→ Dataset entries

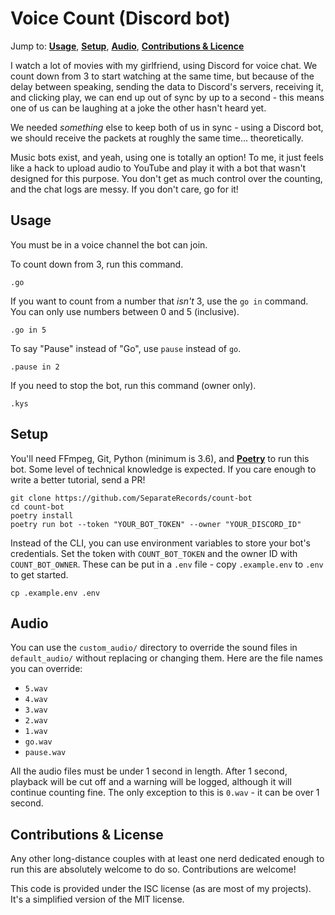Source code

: # Voice Count (Discord bot)

Jump to: **[Usage]**, **[Setup]**, **[Audio]**, **[Contributions & Licence]**

[Usage]: #usage
[Setup]: #setup
[Audio]: #audio
[Contributions & Licence]: #contributions--license

I watch a lot of movies with my girlfriend, using Discord for voice chat. We
count down from 3 to start watching at the same time, but because of the delay
between speaking, sending the data to Discord's servers, receiving it, and
clicking play, we can end up out of sync by up to a second - this means one of
us can be laughing at a joke the other hasn't heard yet.

We needed *something* else to keep both of us in sync - using a Discord bot,
we should receive the packets at roughly the same time... theoretically.

Music bots exist, and yeah, using one is totally an option! To me, it just
feels like a hack to upload audio to YouTube and play it with a bot that wasn't
designed for this purpose. You don't get as much control over the counting,
and the chat logs are messy. If you don't care, go for it!

## Usage

You must be in a voice channel the bot can join.

To count down from 3, run this command.

```
.go
```

If you want to count from a number that _isn't_ 3, use the `go in` command.
You can only use numbers between 0 and 5 (inclusive).

```
.go in 5
```

To say "Pause" instead of "Go", use `pause` instead of `go`.

```
.pause in 2
```

If you need to stop the bot, run this command (owner only).

```
.kys
```

## Setup

You'll need FFmpeg, Git, Python (minimum is 3.6), and **[Poetry]** to run this
bot. Some level of technical knowledge is expected. If you care enough to write
a better tutorial, send a PR!

[Poetry]: https://python-poetry.org/docs/#installation

```
git clone https://github.com/SeparateRecords/count-bot
cd count-bot
poetry install
poetry run bot --token "YOUR_BOT_TOKEN" --owner "YOUR_DISCORD_ID"
```

Instead of the CLI, you can use environment variables to store your bot's
credentials. Set the token with `COUNT_BOT_TOKEN` and the owner ID with
`COUNT_BOT_OWNER`. These can be put in a `.env` file - copy `.example.env` to
`.env` to get started.

```
cp .example.env .env
```

## Audio

You can use the `custom_audio/` directory to override the sound files in
`default_audio/` without replacing or changing them. Here are the file names
you can override:

* `5.wav`
* `4.wav`
* `3.wav`
* `2.wav`
* `1.wav`
* `go.wav`
* `pause.wav`

All the audio files must be under 1 second in length. After 1 second, playback
will be cut off and a warning will be logged, although it will continue
counting fine. The only exception to this is `0.wav` - it can be over 1 second.

## Contributions & License

Any other long-distance couples with at least one nerd dedicated enough to run
this are absolutely welcome to do so. Contributions are welcome!

This code is provided under the ISC license (as are most of my projects). It's
a simplified version of the MIT license.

→ Task objective
Read through the entries, then copy every line where the string "example" is found.

→ Response below
`COUNT_BOT_OWNER`. These can be put in a `.env` file - copy `.example.env` to
cp .example.env .env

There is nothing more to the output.